“The greatest deception men suffer from is their own opinion”—Leonardo Da Vinci
In a highly deceptive world where everyone is out to deceive each other for own vested interest, the biggest disservice one can do to oneself is fall victim to self-deception in a negative way. Observing the world around with an objective eye, looking at things with sensibility and using the essential tools of knowledge, one should be able to intelligently distinguish between reality and fiction, truth and falsity, wrongdoing and ethics. No doubt, we often resort to lies whenever it suits us but there is awareness that whatever is being said or shown is far from truth. At times, lies do help to avert a serious situation which can become explosive if one tries to be honest. For example, if someone has taken refuge in your house from a potential killer and you deny his presence when confronted by him; even though you are lying but the intention here is to protect the refugee from losing his life. There are other times where silence about some known fact also plays a similar role in helping to avoid unpleasantness.
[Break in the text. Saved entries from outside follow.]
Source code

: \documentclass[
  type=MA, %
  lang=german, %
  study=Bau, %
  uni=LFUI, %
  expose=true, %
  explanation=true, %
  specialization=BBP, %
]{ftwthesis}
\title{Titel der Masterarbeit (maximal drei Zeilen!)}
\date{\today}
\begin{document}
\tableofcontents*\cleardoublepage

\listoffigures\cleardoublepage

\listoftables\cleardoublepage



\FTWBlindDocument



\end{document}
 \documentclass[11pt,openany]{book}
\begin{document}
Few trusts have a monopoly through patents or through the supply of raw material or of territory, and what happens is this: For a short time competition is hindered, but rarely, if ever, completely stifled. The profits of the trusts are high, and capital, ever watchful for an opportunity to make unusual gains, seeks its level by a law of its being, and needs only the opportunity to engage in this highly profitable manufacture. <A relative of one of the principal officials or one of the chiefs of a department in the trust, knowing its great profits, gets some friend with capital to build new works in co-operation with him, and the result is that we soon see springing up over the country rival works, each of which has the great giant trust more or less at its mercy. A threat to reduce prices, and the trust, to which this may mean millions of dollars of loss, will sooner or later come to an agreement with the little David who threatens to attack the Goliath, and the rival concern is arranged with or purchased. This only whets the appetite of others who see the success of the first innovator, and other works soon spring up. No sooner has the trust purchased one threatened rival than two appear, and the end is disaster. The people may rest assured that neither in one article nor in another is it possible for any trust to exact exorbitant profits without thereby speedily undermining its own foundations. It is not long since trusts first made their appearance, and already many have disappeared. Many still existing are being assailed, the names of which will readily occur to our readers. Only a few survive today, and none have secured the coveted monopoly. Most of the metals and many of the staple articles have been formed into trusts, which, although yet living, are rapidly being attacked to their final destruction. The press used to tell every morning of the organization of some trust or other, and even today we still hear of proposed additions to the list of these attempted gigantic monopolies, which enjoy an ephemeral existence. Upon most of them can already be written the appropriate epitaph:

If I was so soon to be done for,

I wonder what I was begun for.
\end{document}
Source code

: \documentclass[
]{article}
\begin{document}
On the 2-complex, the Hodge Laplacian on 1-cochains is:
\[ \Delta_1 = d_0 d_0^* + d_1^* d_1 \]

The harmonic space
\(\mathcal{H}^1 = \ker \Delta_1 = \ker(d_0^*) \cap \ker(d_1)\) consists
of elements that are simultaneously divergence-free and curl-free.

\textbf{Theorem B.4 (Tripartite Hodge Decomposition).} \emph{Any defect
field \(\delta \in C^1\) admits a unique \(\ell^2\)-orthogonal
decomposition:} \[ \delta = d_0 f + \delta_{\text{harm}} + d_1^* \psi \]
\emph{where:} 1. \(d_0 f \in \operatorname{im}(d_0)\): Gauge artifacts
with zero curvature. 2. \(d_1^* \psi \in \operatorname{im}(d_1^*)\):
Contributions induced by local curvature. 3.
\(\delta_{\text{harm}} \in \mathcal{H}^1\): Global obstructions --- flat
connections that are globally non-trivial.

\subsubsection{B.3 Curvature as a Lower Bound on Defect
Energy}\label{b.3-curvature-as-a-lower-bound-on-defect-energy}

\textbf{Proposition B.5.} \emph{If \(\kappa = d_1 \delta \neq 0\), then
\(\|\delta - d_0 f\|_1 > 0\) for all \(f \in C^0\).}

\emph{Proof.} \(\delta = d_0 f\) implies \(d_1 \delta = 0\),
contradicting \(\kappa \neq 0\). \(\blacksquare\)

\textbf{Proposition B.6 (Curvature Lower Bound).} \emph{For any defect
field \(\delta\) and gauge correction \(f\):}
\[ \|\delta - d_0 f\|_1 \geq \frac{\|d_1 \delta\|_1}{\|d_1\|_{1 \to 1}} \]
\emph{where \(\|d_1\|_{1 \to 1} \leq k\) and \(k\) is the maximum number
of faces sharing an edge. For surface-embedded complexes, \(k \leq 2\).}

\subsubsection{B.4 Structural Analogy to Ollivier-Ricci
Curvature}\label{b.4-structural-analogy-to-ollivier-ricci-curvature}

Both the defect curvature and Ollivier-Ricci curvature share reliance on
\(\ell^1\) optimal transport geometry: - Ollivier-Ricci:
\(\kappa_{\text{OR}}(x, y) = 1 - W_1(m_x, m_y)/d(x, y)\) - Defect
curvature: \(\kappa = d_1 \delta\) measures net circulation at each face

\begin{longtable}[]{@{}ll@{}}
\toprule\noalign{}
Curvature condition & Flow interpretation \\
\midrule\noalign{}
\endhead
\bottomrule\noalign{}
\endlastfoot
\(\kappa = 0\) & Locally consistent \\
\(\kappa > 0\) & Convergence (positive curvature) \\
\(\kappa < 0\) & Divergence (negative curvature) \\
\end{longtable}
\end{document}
Self-deception does have immense significance in our lives as it can have both positive and negative effects. Rational thinking is for the logical minds but do observe the behavior of blind followers or those who believe in a set of bizarre ideologies having no solid grounds but mostly based on emotional attachments to certain tenets. They tend to act with belief of such intense magnitude which overshadows all pragmatism, making them look like a group of robotic morons, no matter what their educational qualification is or whatever stratum of society they come from Beguiled by someone or something, they bask in a world of trickery rather than coming to terms with reality. With this intoxicated mind, they are often forced to commit felonies or end up harming themselves or their loved ones. Psychologists have propounded many theories about why humans intentionally or unintentionally fall prey to deception, especially self-deception.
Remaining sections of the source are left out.